Ferdinando Valletti: il mediano di Gusen - Calcio News 24
Connettiti con noi

2016

Ferdinando Valletti: il mediano di Gusen

Avatar di Redazione CalcioNews24

Pubblicato

su

valletti gusen ceta giornata memoria

La storia di Ferdinando Valletti: ex Verona e Milan sopravvissuto a Mauthausen e Gusen

I57633, sta scritto sul vestito a righe. Il bianco – sudicio, sgualcito, sdrucito – si lega con il nero. Fino a pochi mesi prima c’era il rosso al posto del bianco, c’erano dei pantalocini corti, c’era allegria. Il numero era un numero e basta, senza lettere e scritto dietro, sulla schiena. Il fumo che sale lento in alto non è quello dei torracchioni fuori Milano, è un fumo che sa ugualmente di fatica ma una fatica diversa, ricolma di dolore. Il cielo è grigio, quasi nero, si confondo con l’atmosfera circostante. Tutto tetro, intriso da un sentore di morte difficile da spiegare. A Gusen è sempre così: le mura che fanno da confine, che dividono dal verde, e sopra il cielo, il cielo sporco. Ferdinando Valletti si guarda sul petto la scritta I57633 e ripensa alla moglie che ha lasciato poco più di un anno prima, mentre in Centrale a Milano lui saliva su un treno maledetto. Si ricorda la pancia della moglie, straordinariamente gonfia. Lo hanno preso che stava per diventare padre. Rivede gli occhi della compagna, lo sguardo triste mentre il treno parte verso un destino crudele, ma non per forza inesorabile. Lo stesso treno poi arriva in questo posto lugubre, Mauthausen si chiamava. Ne aveva sentito parlare, ne aveva avuto paura. Lo avevano preso mentre manifestava, mentre la paura la guardava in faccia. Ferdinando Valletti nemmeno doveva essere un metalmeccanico, se non fosse stato per quel menisco. Lui doveva fare il calciatore.
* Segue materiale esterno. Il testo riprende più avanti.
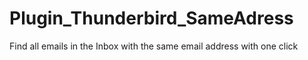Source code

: # Plugin_Thunderbird_SameAdress
Find all emails in the Inbox with the same email address with one click
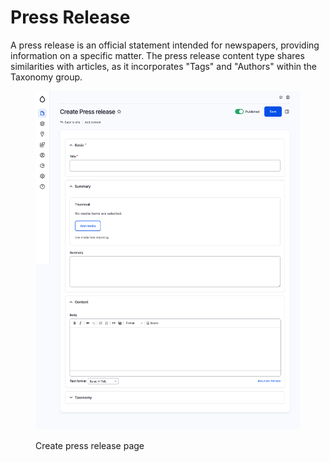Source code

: # Press Release

A press release is an official statement intended for newspapers, providing information on a specific matter. The press release content type shares similarities with articles, as it incorporates "Tags" and "Authors" within the Taxonomy group.

<figure><img src="../../.gitbook/assets/screencapture-mcignite-ddev-site-node-add-press-release-2023-05-24-12_05_02.png" alt=""><figcaption><p>Create press release page</p></figcaption></figure>
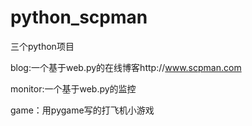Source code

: # python_scpman

三个python项目

blog:一个基于web.py的在线博客http://www.scpman.com

monitor:一个基于web.py的监控

game：用pygame写的打飞机小游戏

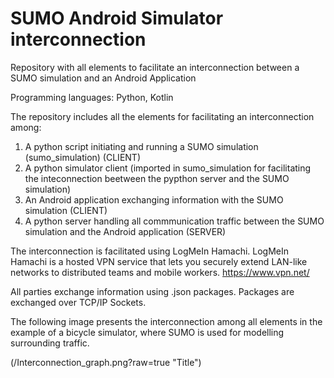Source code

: # SUMO Android Simulator interconnection
Repository with all elements to facilitate an interconnection between a SUMO simulation and an Android Application

Programming languages: Python, Kotlin

The repository includes all the elements for facilitating an interconnection among:
  1) A python script initiating and running a SUMO simulation (sumo_simulation) (CLIENT)
  2) A python simulator client (imported in sumo_simulation for facilitating the inteconnection beetween the pypthon server and the SUMO simulation)
  3) An Android application exchanging information with the SUMO simulation (CLIENT)
  4) A python server handling all commmunication traffic between the SUMO simulation and the Android application (SERVER)

The interconnection is facilitated using LogMeIn Hamachi. LogMeIn Hamachi is a hosted VPN service that lets you securely extend LAN-like networks
to distributed teams and mobile workers.
https://www.vpn.net/

All parties exchange information using .json packages. Packages are exchanged over TCP/IP Sockets.

The following image presents the interconnection among all elements in the example of a bicycle simulator, where SUMO is used for modelling surrounding traffic.

(/Interconnection_graph.png?raw=true "Title")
IL CALCIO – A Mauthausen Valletti ci entra per colpa di quel 1 marzo 1944. All’epoca ha poco più di vent’anni, gioca a pallone e non solo, per mantenersi una volta terminata l’avventura calcistica studia alle serali e ottiene il diploma di perito industriale. Nato a Verona, proprio nell’Hellas Valletti ha mosso i primi passi nel mondo del pallone: fa il mediano, perché è uno più di lotta che di governo. Sa contrastare gli avversari, ha grinta e corsa, oltre a una discreta tecnica che lo porta fino alla vicina Lombardia. Prima il Seregno e poi la grande chiamata del Milan. I rossoneri non si possono rifiutare, è un’offerta che può valere una vita, ma con il Milan fa più che altro la riserva. A dire il vero nel 1942-43 il Milan nemmeno si chiama Milan: sul finire degli anni Trenta il Duce non è troppo favorevole agli anglicismi, va aggiunta una lettera e quindi l’AC Milan è Associazione Calcio Milano, nome che mantiene per sei stagioni. Si gioca all’Arena Civica ma Valletti ci mette piede pochissime volte, prima di tutto è una riserva – e prova a toglierlo il posto a gente come Antonini o Rosellini, impossibile – e poi, anche se le potenzialità le avrebbe, Valletti è condannato a soffrire per una lesione al menisco che lo tormenta. Poco male, ha più tempo per studiare e per lavorare. Fino al 1 marzo 1944, quando tutto cambia.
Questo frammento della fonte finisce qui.